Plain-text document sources
· · ·
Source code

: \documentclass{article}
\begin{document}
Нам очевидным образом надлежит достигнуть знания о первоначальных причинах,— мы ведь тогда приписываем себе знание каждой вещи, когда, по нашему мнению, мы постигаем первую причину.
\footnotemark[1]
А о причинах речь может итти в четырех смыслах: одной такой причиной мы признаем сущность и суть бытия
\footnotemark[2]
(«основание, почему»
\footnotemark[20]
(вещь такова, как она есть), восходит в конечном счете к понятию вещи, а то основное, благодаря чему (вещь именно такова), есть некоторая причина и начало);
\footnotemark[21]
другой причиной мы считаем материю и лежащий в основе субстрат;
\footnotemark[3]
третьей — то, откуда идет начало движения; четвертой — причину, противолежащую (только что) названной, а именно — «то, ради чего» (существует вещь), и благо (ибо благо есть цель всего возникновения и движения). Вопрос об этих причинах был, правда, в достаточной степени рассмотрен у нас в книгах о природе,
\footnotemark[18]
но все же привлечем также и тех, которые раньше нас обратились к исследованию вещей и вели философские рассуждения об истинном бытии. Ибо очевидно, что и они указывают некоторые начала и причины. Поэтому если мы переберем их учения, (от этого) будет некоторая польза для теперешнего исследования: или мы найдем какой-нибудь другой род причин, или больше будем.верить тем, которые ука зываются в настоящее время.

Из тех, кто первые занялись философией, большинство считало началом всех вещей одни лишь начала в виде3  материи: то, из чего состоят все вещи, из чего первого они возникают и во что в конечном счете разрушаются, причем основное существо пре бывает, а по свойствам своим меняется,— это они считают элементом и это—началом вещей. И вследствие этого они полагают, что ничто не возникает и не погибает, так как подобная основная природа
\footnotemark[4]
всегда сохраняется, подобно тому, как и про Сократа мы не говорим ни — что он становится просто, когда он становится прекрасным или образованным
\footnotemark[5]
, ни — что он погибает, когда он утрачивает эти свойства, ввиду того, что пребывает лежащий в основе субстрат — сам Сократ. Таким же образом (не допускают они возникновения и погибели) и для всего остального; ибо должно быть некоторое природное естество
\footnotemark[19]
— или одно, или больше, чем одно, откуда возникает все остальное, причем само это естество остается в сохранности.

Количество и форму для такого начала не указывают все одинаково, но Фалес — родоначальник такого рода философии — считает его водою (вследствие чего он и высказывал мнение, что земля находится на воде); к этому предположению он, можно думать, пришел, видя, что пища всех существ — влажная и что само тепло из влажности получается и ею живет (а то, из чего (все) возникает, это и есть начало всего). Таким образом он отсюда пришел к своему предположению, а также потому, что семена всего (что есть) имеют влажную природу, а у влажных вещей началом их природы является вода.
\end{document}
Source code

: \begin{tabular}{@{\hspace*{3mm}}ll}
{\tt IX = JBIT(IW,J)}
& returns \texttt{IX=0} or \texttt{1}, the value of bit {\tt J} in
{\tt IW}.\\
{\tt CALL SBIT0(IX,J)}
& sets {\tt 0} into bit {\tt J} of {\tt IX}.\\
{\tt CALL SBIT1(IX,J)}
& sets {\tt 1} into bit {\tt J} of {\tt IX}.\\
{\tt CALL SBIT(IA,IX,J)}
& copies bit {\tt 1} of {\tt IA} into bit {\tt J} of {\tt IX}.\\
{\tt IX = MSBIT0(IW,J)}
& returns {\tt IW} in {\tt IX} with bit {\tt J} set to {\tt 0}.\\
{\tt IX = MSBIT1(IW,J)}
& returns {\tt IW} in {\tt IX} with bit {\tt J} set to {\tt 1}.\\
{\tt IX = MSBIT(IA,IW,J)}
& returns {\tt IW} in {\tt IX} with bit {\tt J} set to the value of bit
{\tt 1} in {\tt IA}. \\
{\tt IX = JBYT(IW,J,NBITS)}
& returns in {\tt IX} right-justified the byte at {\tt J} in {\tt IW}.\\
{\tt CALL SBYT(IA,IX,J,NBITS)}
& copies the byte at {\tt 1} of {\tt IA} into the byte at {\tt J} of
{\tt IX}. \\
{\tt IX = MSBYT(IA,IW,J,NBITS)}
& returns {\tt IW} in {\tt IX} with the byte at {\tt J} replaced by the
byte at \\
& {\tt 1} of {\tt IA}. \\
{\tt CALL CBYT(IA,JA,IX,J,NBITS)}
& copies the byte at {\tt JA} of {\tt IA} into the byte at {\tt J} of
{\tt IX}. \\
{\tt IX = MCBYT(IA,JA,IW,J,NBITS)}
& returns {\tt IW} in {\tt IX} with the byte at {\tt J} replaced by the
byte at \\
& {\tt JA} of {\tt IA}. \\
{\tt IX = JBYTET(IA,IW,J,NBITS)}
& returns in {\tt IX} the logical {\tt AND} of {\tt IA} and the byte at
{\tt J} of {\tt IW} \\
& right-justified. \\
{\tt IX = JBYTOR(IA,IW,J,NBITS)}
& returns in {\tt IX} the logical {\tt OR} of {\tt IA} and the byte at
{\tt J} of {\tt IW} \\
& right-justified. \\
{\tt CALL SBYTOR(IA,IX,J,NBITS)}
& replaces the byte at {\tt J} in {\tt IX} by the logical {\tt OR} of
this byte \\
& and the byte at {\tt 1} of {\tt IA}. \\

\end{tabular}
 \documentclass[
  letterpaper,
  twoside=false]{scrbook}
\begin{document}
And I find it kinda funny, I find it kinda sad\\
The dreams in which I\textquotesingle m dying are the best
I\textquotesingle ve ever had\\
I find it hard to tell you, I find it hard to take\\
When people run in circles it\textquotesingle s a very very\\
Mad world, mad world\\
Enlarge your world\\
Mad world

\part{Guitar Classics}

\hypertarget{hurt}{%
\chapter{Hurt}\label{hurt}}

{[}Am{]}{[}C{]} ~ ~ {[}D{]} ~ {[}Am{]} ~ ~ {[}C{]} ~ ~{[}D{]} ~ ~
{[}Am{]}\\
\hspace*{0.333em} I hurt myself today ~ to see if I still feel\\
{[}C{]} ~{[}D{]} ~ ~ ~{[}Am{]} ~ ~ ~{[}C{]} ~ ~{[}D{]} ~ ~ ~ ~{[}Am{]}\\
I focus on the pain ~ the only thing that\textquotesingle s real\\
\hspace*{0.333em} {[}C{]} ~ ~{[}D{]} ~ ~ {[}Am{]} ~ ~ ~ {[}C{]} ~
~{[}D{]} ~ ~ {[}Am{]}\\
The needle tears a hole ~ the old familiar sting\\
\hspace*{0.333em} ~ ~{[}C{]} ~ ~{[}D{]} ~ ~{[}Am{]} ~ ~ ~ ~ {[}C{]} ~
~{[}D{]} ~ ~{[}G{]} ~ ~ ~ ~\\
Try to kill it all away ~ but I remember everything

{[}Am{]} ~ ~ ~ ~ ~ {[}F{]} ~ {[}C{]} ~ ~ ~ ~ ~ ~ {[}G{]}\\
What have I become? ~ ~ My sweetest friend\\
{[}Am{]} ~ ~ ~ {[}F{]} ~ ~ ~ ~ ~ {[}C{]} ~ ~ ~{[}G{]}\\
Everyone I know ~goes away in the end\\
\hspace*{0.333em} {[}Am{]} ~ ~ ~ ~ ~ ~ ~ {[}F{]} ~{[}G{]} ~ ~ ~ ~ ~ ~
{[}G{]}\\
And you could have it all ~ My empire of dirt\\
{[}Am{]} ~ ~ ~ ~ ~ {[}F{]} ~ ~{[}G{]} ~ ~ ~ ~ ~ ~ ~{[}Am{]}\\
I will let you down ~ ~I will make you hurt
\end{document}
· · ·
- _Goal of the exercise_
Every entry must come back exactly as written above.

- _Response box_
Source code

: \documentclass{article}
\begin{document}
Нам очевидным образом надлежит достигнуть знания о первоначальных причинах,— мы ведь тогда приписываем себе знание каждой вещи, когда, по нашему мнению, мы постигаем первую причину.
\footnotemark[1]
А о причинах речь может итти в четырех смыслах: одной такой причиной мы признаем сущность и суть бытия
\footnotemark[2]
(«основание, почему»
\footnotemark[20]
(вещь такова, как она есть), восходит в конечном счете к понятию вещи, а то основное, благодаря чему (вещь именно такова), есть некоторая причина и начало);
\footnotemark[21]
другой причиной мы считаем материю и лежащий в основе субстрат;
\footnotemark[3]
третьей — то, откуда идет начало движения; четвертой — причину, противолежащую (только что) названной, а именно — «то, ради чего» (существует вещь), и благо (ибо благо есть цель всего возникновения и движения). Вопрос об этих причинах был, правда, в достаточной степени рассмотрен у нас в книгах о природе,
\footnotemark[18]
но все же привлечем также и тех, которые раньше нас обратились к исследованию вещей и вели философские рассуждения об истинном бытии. Ибо очевидно, что и они указывают некоторые начала и причины. Поэтому если мы переберем их учения, (от этого) будет некоторая польза для теперешнего исследования: или мы найдем какой-нибудь другой род причин, или больше будем.верить тем, которые ука зываются в настоящее время.

Из тех, кто первые занялись философией, большинство считало началом всех вещей одни лишь начала в виде3  материи: то, из чего состоят все вещи, из чего первого они возникают и во что в конечном счете разрушаются, причем основное существо пре бывает, а по свойствам своим меняется,— это они считают элементом и это—началом вещей. И вследствие этого они полагают, что ничто не возникает и не погибает, так как подобная основная природа
\footnotemark[4]
всегда сохраняется, подобно тому, как и про Сократа мы не говорим ни — что он становится просто, когда он становится прекрасным или образованным
\footnotemark[5]
, ни — что он погибает, когда он утрачивает эти свойства, ввиду того, что пребывает лежащий в основе субстрат — сам Сократ. Таким же образом (не допускают они возникновения и погибели) и для всего остального; ибо должно быть некоторое природное естество
\footnotemark[19]
— или одно, или больше, чем одно, откуда возникает все остальное, причем само это естество остается в сохранности.

Количество и форму для такого начала не указывают все одинаково, но Фалес — родоначальник такого рода философии — считает его водою (вследствие чего он и высказывал мнение, что земля находится на воде); к этому предположению он, можно думать, пришел, видя, что пища всех существ — влажная и что само тепло из влажности получается и ею живет (а то, из чего (все) возникает, это и есть начало всего). Таким образом он отсюда пришел к своему предположению, а также потому, что семена всего (что есть) имеют влажную природу, а у влажных вещей началом их природы является вода.
\end{document}
Source code

: \begin{tabular}{@{\hspace*{3mm}}ll}
{\tt IX = JBIT(IW,J)}
& returns \texttt{IX=0} or \texttt{1}, the value of bit {\tt J} in
{\tt IW}.\\
{\tt CALL SBIT0(IX,J)}
& sets {\tt 0} into bit {\tt J} of {\tt IX}.\\
{\tt CALL SBIT1(IX,J)}
& sets {\tt 1} into bit {\tt J} of {\tt IX}.\\
{\tt CALL SBIT(IA,IX,J)}
& copies bit {\tt 1} of {\tt IA} into bit {\tt J} of {\tt IX}.\\
{\tt IX = MSBIT0(IW,J)}
& returns {\tt IW} in {\tt IX} with bit {\tt J} set to {\tt 0}.\\
{\tt IX = MSBIT1(IW,J)}
& returns {\tt IW} in {\tt IX} with bit {\tt J} set to {\tt 1}.\\
{\tt IX = MSBIT(IA,IW,J)}
& returns {\tt IW} in {\tt IX} with bit {\tt J} set to the value of bit
{\tt 1} in {\tt IA}. \\
{\tt IX = JBYT(IW,J,NBITS)}
& returns in {\tt IX} right-justified the byte at {\tt J} in {\tt IW}.\\
{\tt CALL SBYT(IA,IX,J,NBITS)}
& copies the byte at {\tt 1} of {\tt IA} into the byte at {\tt J} of
{\tt IX}. \\
{\tt IX = MSBYT(IA,IW,J,NBITS)}
& returns {\tt IW} in {\tt IX} with the byte at {\tt J} replaced by the
byte at \\
& {\tt 1} of {\tt IA}. \\
{\tt CALL CBYT(IA,JA,IX,J,NBITS)}
& copies the byte at {\tt JA} of {\tt IA} into the byte at {\tt J} of
{\tt IX}. \\
{\tt IX = MCBYT(IA,JA,IW,J,NBITS)}
& returns {\tt IW} in {\tt IX} with the byte at {\tt J} replaced by the
byte at \\
& {\tt JA} of {\tt IA}. \\
{\tt IX = JBYTET(IA,IW,J,NBITS)}
& returns in {\tt IX} the logical {\tt AND} of {\tt IA} and the byte at
{\tt J} of {\tt IW} \\
& right-justified. \\
{\tt IX = JBYTOR(IA,IW,J,NBITS)}
& returns in {\tt IX} the logical {\tt OR} of {\tt IA} and the byte at
{\tt J} of {\tt IW} \\
& right-justified. \\
{\tt CALL SBYTOR(IA,IX,J,NBITS)}
& replaces the byte at {\tt J} in {\tt IX} by the logical {\tt OR} of
this byte \\
& and the byte at {\tt 1} of {\tt IA}. \\

\end{tabular}
 \documentclass[
  letterpaper,
  twoside=false]{scrbook}
\begin{document}
And I find it kinda funny, I find it kinda sad\\
The dreams in which I\textquotesingle m dying are the best
I\textquotesingle ve ever had\\
I find it hard to tell you, I find it hard to take\\
When people run in circles it\textquotesingle s a very very\\
Mad world, mad world\\
Enlarge your world\\
Mad world

\part{Guitar Classics}

\hypertarget{hurt}{%
\chapter{Hurt}\label{hurt}}

{[}Am{]}{[}C{]} ~ ~ {[}D{]} ~ {[}Am{]} ~ ~ {[}C{]} ~ ~{[}D{]} ~ ~
{[}Am{]}\\
\hspace*{0.333em} I hurt myself today ~ to see if I still feel\\
{[}C{]} ~{[}D{]} ~ ~ ~{[}Am{]} ~ ~ ~{[}C{]} ~ ~{[}D{]} ~ ~ ~ ~{[}Am{]}\\
I focus on the pain ~ the only thing that\textquotesingle s real\\
\hspace*{0.333em} {[}C{]} ~ ~{[}D{]} ~ ~ {[}Am{]} ~ ~ ~ {[}C{]} ~
~{[}D{]} ~ ~ {[}Am{]}\\
The needle tears a hole ~ the old familiar sting\\
\hspace*{0.333em} ~ ~{[}C{]} ~ ~{[}D{]} ~ ~{[}Am{]} ~ ~ ~ ~ {[}C{]} ~
~{[}D{]} ~ ~{[}G{]} ~ ~ ~ ~\\
Try to kill it all away ~ but I remember everything

{[}Am{]} ~ ~ ~ ~ ~ {[}F{]} ~ {[}C{]} ~ ~ ~ ~ ~ ~ {[}G{]}\\
What have I become? ~ ~ My sweetest friend\\
{[}Am{]} ~ ~ ~ {[}F{]} ~ ~ ~ ~ ~ {[}C{]} ~ ~ ~{[}G{]}\\
Everyone I know ~goes away in the end\\
\hspace*{0.333em} {[}Am{]} ~ ~ ~ ~ ~ ~ ~ {[}F{]} ~{[}G{]} ~ ~ ~ ~ ~ ~
{[}G{]}\\
And you could have it all ~ My empire of dirt\\
{[}Am{]} ~ ~ ~ ~ ~ {[}F{]} ~ ~{[}G{]} ~ ~ ~ ~ ~ ~ ~{[}Am{]}\\
I will let you down ~ ~I will make you hurt
\end{document}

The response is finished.